Data supplied.
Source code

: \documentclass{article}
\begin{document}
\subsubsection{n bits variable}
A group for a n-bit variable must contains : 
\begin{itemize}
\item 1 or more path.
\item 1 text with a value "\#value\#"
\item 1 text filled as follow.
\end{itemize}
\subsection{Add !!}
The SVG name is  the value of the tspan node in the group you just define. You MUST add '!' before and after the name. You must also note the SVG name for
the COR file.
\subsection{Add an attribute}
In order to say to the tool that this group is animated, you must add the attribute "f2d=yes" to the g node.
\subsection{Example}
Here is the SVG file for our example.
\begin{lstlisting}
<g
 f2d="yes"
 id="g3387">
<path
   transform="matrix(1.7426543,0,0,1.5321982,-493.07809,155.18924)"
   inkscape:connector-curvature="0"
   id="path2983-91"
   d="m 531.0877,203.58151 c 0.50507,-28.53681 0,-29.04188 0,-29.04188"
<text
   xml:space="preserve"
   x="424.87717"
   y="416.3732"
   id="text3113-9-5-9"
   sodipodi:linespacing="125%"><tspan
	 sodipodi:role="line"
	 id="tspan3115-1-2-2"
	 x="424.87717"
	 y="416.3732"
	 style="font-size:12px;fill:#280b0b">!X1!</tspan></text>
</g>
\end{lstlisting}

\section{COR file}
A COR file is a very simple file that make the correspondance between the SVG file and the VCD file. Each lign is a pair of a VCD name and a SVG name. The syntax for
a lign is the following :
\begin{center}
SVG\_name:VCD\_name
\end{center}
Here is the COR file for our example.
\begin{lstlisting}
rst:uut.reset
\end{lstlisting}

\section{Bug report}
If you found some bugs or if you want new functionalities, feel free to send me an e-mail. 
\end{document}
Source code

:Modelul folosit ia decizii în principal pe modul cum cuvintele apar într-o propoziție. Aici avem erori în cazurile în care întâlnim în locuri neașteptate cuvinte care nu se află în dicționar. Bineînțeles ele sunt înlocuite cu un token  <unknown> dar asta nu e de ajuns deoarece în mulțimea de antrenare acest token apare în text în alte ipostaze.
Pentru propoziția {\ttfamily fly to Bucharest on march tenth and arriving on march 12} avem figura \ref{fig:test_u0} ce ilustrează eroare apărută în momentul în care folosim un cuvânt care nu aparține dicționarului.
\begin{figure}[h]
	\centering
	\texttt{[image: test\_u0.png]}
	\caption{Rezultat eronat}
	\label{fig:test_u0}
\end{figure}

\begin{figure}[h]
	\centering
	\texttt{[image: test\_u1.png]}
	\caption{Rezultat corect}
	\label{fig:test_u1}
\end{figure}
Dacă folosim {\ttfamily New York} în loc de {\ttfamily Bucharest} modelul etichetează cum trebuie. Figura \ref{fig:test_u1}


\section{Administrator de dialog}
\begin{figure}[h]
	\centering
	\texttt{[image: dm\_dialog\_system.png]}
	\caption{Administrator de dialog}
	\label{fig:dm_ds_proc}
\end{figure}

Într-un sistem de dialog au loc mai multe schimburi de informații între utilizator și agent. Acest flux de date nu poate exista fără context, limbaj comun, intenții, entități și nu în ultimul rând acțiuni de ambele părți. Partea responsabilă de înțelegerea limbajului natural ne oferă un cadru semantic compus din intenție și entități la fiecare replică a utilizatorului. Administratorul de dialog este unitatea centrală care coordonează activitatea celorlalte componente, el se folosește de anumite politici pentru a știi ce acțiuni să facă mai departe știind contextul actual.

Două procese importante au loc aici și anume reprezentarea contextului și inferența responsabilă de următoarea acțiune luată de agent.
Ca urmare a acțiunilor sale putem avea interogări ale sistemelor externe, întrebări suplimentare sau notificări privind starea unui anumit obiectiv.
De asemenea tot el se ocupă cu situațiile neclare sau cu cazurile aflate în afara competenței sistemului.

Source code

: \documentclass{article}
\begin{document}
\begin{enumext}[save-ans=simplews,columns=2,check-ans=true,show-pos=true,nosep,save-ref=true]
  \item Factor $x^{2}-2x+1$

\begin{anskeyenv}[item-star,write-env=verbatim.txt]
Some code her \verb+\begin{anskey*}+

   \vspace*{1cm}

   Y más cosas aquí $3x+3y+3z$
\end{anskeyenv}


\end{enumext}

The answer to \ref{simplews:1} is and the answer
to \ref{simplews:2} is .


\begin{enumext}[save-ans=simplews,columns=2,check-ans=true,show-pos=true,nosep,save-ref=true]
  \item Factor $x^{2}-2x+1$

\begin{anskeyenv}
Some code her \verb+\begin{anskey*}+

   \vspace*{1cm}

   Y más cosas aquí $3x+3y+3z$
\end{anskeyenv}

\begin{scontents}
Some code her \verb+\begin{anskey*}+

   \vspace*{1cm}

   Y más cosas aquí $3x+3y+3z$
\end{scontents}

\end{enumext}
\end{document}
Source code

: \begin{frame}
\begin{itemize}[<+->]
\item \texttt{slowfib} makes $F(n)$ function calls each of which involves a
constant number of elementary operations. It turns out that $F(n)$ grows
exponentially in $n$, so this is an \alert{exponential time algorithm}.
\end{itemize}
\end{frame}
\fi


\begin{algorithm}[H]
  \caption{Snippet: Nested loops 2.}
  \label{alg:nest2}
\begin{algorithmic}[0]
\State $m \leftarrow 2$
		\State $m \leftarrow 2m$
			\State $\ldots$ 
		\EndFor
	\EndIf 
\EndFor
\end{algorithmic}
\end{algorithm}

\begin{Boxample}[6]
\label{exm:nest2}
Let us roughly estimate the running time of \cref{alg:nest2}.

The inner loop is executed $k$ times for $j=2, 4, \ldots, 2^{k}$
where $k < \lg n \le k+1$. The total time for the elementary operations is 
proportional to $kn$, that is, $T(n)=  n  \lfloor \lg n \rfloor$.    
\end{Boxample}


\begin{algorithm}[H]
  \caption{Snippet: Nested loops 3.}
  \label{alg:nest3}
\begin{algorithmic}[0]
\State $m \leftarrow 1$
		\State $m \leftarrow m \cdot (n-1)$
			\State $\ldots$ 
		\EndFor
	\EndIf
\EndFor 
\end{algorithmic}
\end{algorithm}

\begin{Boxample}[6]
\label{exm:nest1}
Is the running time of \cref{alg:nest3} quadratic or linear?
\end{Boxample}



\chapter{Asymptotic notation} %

Work required.
Wherever the word "texttt" appears in the listing above, copy the whole line.

Exercise solution.
	\texttt{[image: test\_u0.png]}
	\texttt{[image: test\_u1.png]}
	\texttt{[image: dm\_dialog\_system.png]}
\item \texttt{slowfib} makes $F(n)$ function calls each of which involves a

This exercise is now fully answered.